_Source data_
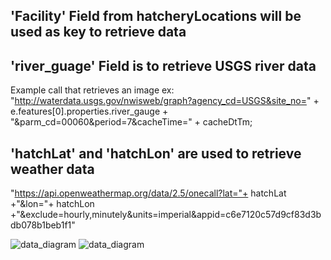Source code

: ## 'Facility' Field from hatcheryLocations will be used as key to retrieve data


## 'river_guage' Field is to retrieve USGS river data
Example call that retrieves an image
ex: "http://waterdata.usgs.gov/nwisweb/graph?agency_cd=USGS&site_no="  + e.features[0].properties.river_gauge + "&parm_cd=00060&period=7&cacheTime=" + cacheDtTm;


## 'hatchLat' and 'hatchLon' are used to retrieve weather data
"https://api.openweathermap.org/data/2.5/onecall?lat="+ hatchLat +"&lon="+ hatchLon +"&exclude=hourly,minutely&units=imperial&appid=c6e7120c57d9cf83d3bdb078b1beb1f1"

![data_diagram](https://github.com/AustinRS016/Salmon-Finder-Version-2/assets/61678116/444ab775-d431-4c6c-a896-6ca519af689b)
![data_diagram](https://github.com/AustinRS016/Salmon-Finder-Version-2/assets/61678116/69fe137c-59a8-4d7a-958a-df632e140c8a)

_Activity_
Find each line in the material above that carries the string "assets", and copy it.

_Exercise response_
![data_diagram](https://github.com/AustinRS016/Salmon-Finder-Version-2/assets/61678116/444ab775-d431-4c6c-a896-6ca519af689b)
![data_diagram](https://github.com/AustinRS016/Salmon-Finder-Version-2/assets/61678116/69fe137c-59a8-4d7a-958a-df632e140c8a)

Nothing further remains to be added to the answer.